NOTÍCIA

Edição 219

Autor

Redacao

Publicado em 08/07/2015

Entre Piaget e Pinochet

O poder público precisa apoiar escolas inovadoras e romper com culturas ditatoriais

Por toda parte, surgem sinais de uma nova educação, de uma nova humanidade. Mas, para que uma educação freiriana seja possível, será preciso introduzir algumas suliações num sistema até hoje colonizado pelo Norte. A prioridade será cuidar das pessoas, no reúso de fraternas tradições. E esse cuidar das pessoas começará no cuidar da pessoa do educador.
Não há semana em que eu não receba dolorosos depoimentos de excelentes educadores. A Virgínia desabafou: O ano passado foi muito ruim. Estresse e tristeza por tudo o que estava vivendo nas escolas e com as crianças. O secretário só entende de tecnologia vazia, repressão à mão grande, podas de criatividades e por aí vai.
A medida 19 do PNE fala de “gestão democrática” e a LDB consagra o direito das escolas à dignidade de uma autonomia freiriana e piagetianamente fundamentada. Porém, em muitos municípios, cargos técnicos como o de diretor são desempenhados por indicados de prefeitos e vereadores. Num desses municípios, uma secretária pinochetiana incumbiu um diretor de escola de destruir um dos melhores projetos que encontrei no Brasil. Quase conseguiu os seus intentos, não fora a reação piagetiana da comunidade. E continua a tentar destruir algo que não entende.

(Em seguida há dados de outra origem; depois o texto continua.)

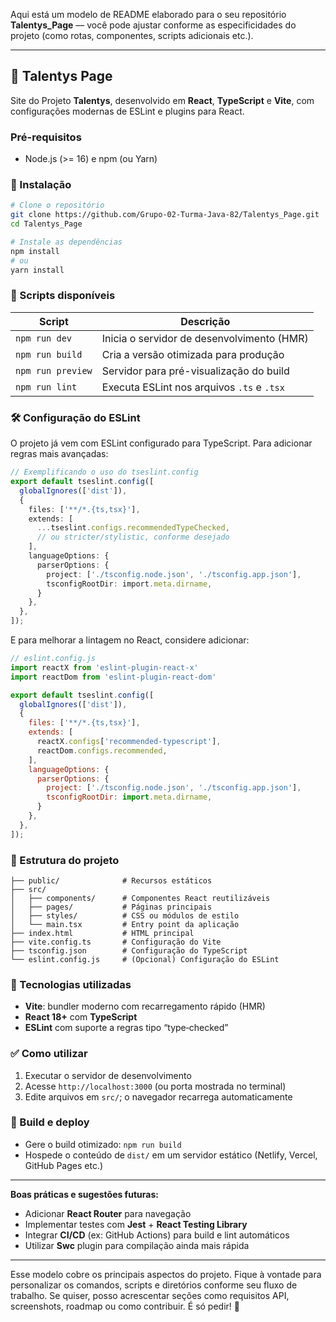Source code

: Aqui está um modelo de README elaborado para o seu repositório **Talentys\_Page** — você pode ajustar conforme as especificidades do projeto (como rotas, componentes, scripts adicionais etc.).

---

## 📌 Talentys Page

Site do Projeto **Talentys**, desenvolvido em **React**, **TypeScript** e **Vite**, com configurações modernas de ESLint e plugins para React.

### Pré-requisitos

* Node.js (>= 16) e npm (ou Yarn)

### 🚀 Instalação

```bash
# Clone o repositório
git clone https://github.com/Grupo-02-Turma-Java-82/Talentys_Page.git
cd Talentys_Page

# Instale as dependências
npm install
# ou
yarn install
```

### 🧩 Scripts disponíveis

| Script            | Descrição                                  |
| ----------------- | ------------------------------------------ |
| `npm run dev`     | Inicia o servidor de desenvolvimento (HMR) |
| `npm run build`   | Cria a versão otimizada para produção      |
| `npm run preview` | Servidor para pré-visualização do build    |
| `npm run lint`    | Executa ESLint nos arquivos `.ts` e `.tsx` |

### 🛠️ Configuração do ESLint

O projeto já vem com ESLint configurado para TypeScript. Para adicionar regras mais avançadas:

```ts
// Exemplificando o uso do tseslint.config
export default tseslint.config([
  globalIgnores(['dist']),
  {
    files: ['**/*.{ts,tsx}'],
    extends: [
      ...tseslint.configs.recommendedTypeChecked,
      // ou stricter/stylistic, conforme desejado
    ],
    languageOptions: {
      parserOptions: {
        project: ['./tsconfig.node.json', './tsconfig.app.json'],
        tsconfigRootDir: import.meta.dirname,
      }
    },
  },
]);
```

E para melhorar a lintagem no React, considere adicionar:

```js
// eslint.config.js
import reactX from 'eslint-plugin-react-x'
import reactDom from 'eslint-plugin-react-dom'

export default tseslint.config([
  globalIgnores(['dist']),
  {
    files: ['**/*.{ts,tsx}'],
    extends: [
      reactX.configs['recommended-typescript'],
      reactDom.configs.recommended,
    ],
    languageOptions: {
      parserOptions: {
        project: ['./tsconfig.node.json', './tsconfig.app.json'],
        tsconfigRootDir: import.meta.dirname,
      }
    },
  },
]);
```

### 📂 Estrutura do projeto

```
├── public/              # Recursos estáticos
├── src/
│   ├── components/      # Componentes React reutilizáveis
│   ├── pages/           # Páginas principais
│   ├── styles/          # CSS ou módulos de estilo
│   └── main.tsx         # Entry point da aplicação
├── index.html           # HTML principal
├── vite.config.ts       # Configuração do Vite
├── tsconfig.json        # Configuração do TypeScript
└── eslint.config.js     # (Opcional) Configuração do ESLint
```

### 📌 Tecnologias utilizadas

* **Vite**: bundler moderno com recarregamento rápido (HMR)&#x20;
* **React 18+** com **TypeScript**
* **ESLint** com suporte a regras tipo “type‑checked”

### ✅ Como utilizar

1. Executar o servidor de desenvolvimento
2. Acesse `http://localhost:3000` (ou porta mostrada no terminal)
3. Edite arquivos em `src/`; o navegador recarrega automaticamente

### 🧪 Build e deploy

* Gere o build otimizado: `npm run build`
* Hospede o conteúdo de `dist/` em um servidor estático (Netlify, Vercel, GitHub Pages etc.)

---

**Boas práticas e sugestões futuras:**

* Adicionar **React Router** para navegação
* Implementar testes com **Jest** + **React Testing Library**
* Integrar **CI/CD** (ex: GitHub Actions) para build e lint automáticos
* Utilizar **Swc** plugin para compilação ainda mais rápida

---

Esse modelo cobre os principais aspectos do projeto. Fique à vontade para personalizar os comandos, scripts e diretórios conforme seu fluxo de trabalho. Se quiser, posso acrescentar seções como requisitos API, screenshots, roadmap ou como contribuir. É só pedir! 🚀

[1]: https://github.com/Grupo-02-Turma-Java-82/Talentys_Page?utm_source=chatgpt.com "GitHub - Grupo-02-Turma-Java-82/Talentys_Page: Site do Projeto Talentys"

Impunemente, à revelia da lei e da ciência, outro secretário de educação ordena: Tem de ser feito igual em todas as escolas. Vocês não podem fazer diferente. Já disse que não gosto de trabalho de grupo. Não autorizo! Lamentáveis manifestações de autoritarismo pinochetiano ocorrem quando professores ousam mudar. Muitos episódios como esses tenho colecionado, mas por estes me quedo, porque não pretendo generalizar e porque sei que há secretários competentes.
É necessário revogar regulamen­tações coronelizantes, que impedem o exercício pleno da autono­mia pessoal e profissional, por exemplo, no que concerne à tomada de decisões nos termos do disposto no artigo 23º da LDB. Enquanto se continuar a impedir que autonomias tomem forma no exercício da profissão de professor, enquanto as decisões freirianas e piagetianas das escolas se mantiverem subordinadas a critérios pinochetianos de natureza burocrá­tica, a mátria educadora não passará de uma miragem. Como poderemos aspirar a viver numa democracia, se a maioria das experiências de vida, na escola, acontecem em estruturas autocráticas, nas quais obedecer é muito mais aceito do que argumentar e construir consensos?
Para que o Brasil tenha a educação que merece, urge que o poder público apoie escolas inovadoras e crie condições para romper com ditatoriais culturas. O Brasil tem tudo o que precisa, tem excelentes profissionais desenvolvendo excelentes projetos. Poderemos adiar uma necessária e possível mudança, quando já muitos professores ousam mudar? Poderemos deixar esses professores inseguros, expostos às arbitrariedades de “superiores hierárquicos”? Quanto tempo esses professores resistirão, constrangidos entre um agir coerente com propostas de educadores iluminados e manifestações de prepotência caraterísticas de ridículos tiranos? Quando será dada expressão concreta ao disposto no artigo 15º da LDB?
Já tivemos um plano decenal fracassado e o novo PNE poderá ter o mesmo inglório destino. Quando deixaremos de hesitar entre Piaget e Pinochet?